Australian Cryptocurrency Exchange Reveals Information About 270 Thousand Users
BTC Markets, one of Australia’s largest cryptocurrency exchanges, has inadvertently exposed users ‘ personal data, raising the risk of phishing attacks.
As reported by Business Insider Australia, the exchange uncovered the names and email addresses of more than 270,000 users when sending bulk emails. When users opened the email, they directly encountered a list containing user information.
The emails were sent in groups of 1,000 recipients and the risk of exposure to a bad actor is limited to the data of 999 people per email. According to the report, e-mail sending could not be stopped even after the error was noticed after it was started.
Not including password and financial data
Although no passwords or financial data were included in the breach, the email addresses could be used for targeted phishing campaigns, as attackers know that the affected people have cryptocurrency accounts. The fact that such a mistake came out of a cryptocurrency exchange is described as a major scandal.
According to Business Insider, BTC Markets will report the breach to the Australian Information Commissioner’s office, conduct an internal review and work to improve its security.

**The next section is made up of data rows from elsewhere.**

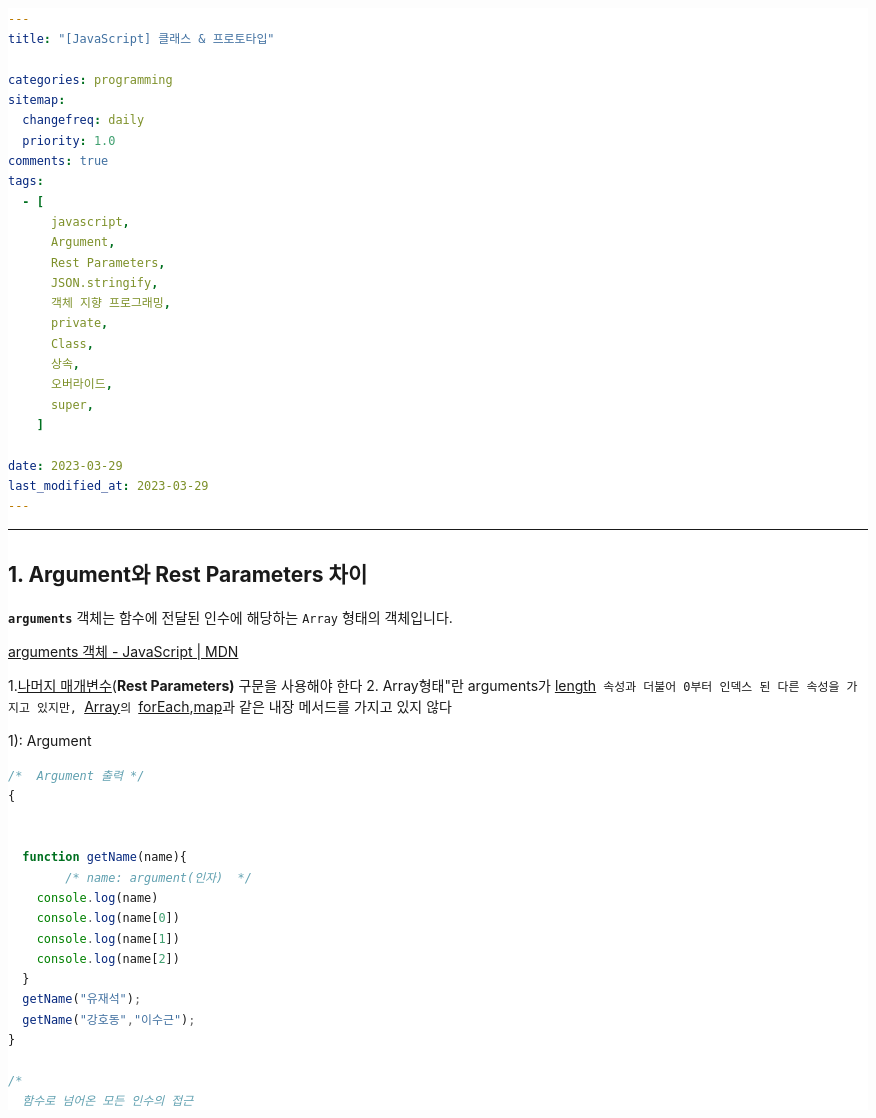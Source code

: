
 ```yaml
---
title: "[JavaScript] 클래스 & 프로토타입"

categories: programming
sitemap:
  changefreq: daily
  priority: 1.0
comments: true
tags:
  - [
      javascript,
      Argument,
      Rest Parameters,
      JSON.stringify,
      객체 지향 프로그래밍,
      private,
      Class,
      상속,
      오버라이드,
      super,
    ]

date: 2023-03-29
last_modified_at: 2023-03-29
---
```


---

## 1. Argument와 Rest Parameters 차이

**`arguments`** 객체는 함수에 전달된 인수에 해당하는 `Array` 형태의 객체입니다.

[arguments 객체 - JavaScript | MDN](https://developer.mozilla.org/ko/docs/Web/JavaScript/Reference/Functions/arguments)

1.[나머지 매개변수](https://developer.mozilla.org/ko/docs/Web/JavaScript/Reference/Functions/rest_parameters)(**Rest Parameters)** 구문을 사용해야 한다 2. Array형태"란 arguments가 [length](https://developer.mozilla.org/ko/docs/Web/JavaScript/Reference/Global_Objects/Array/length)` 속성과 더불어 0부터 인덱스 된 다른 속성을 가지고 있지만, `[Array](https://developer.mozilla.org/ko/docs/Web/JavaScript/Reference/Global_Objects/Array)`의 `[forEach](https://developer.mozilla.org/ko/docs/Web/JavaScript/Reference/Global_Objects/Array/forEach),[map](https://developer.mozilla.org/ko/docs/Web/JavaScript/Reference/Global_Objects/Array/map)과 같은 내장 메서드를 가지고 있지 않다

1): Argument

```jsx
/*  Argument 출력 */
{


  function getName(name){
		/* name: argument(인자)  */
    console.log(name)
    console.log(name[0])
    console.log(name[1])
    console.log(name[2])
  }
  getName("유재석");
  getName("강호동","이수근");
}

/*
  함수로 넘어온 모든 인수의 접근
```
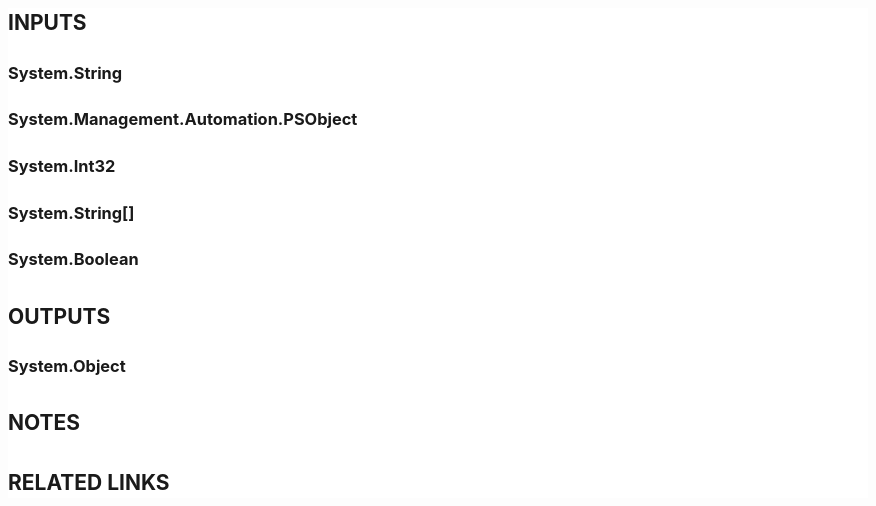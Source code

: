 ## INPUTS

### System.String
### System.Management.Automation.PSObject
### System.Int32
### System.String[]
### System.Boolean
## OUTPUTS

### System.Object
## NOTES

## RELATED LINKS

In a statement on Twitter, the firm apologised and said::
“Earlier today, an announcement from BTC Markets revealed customer names and email addresses. This is a very sad situation and we sincerely apologize for this. We will self-report to the Australian Information Commissioner’s office and fully comply with data breach reporting requirements. In addition, there will be an internal review and additional rigour in data security and training.”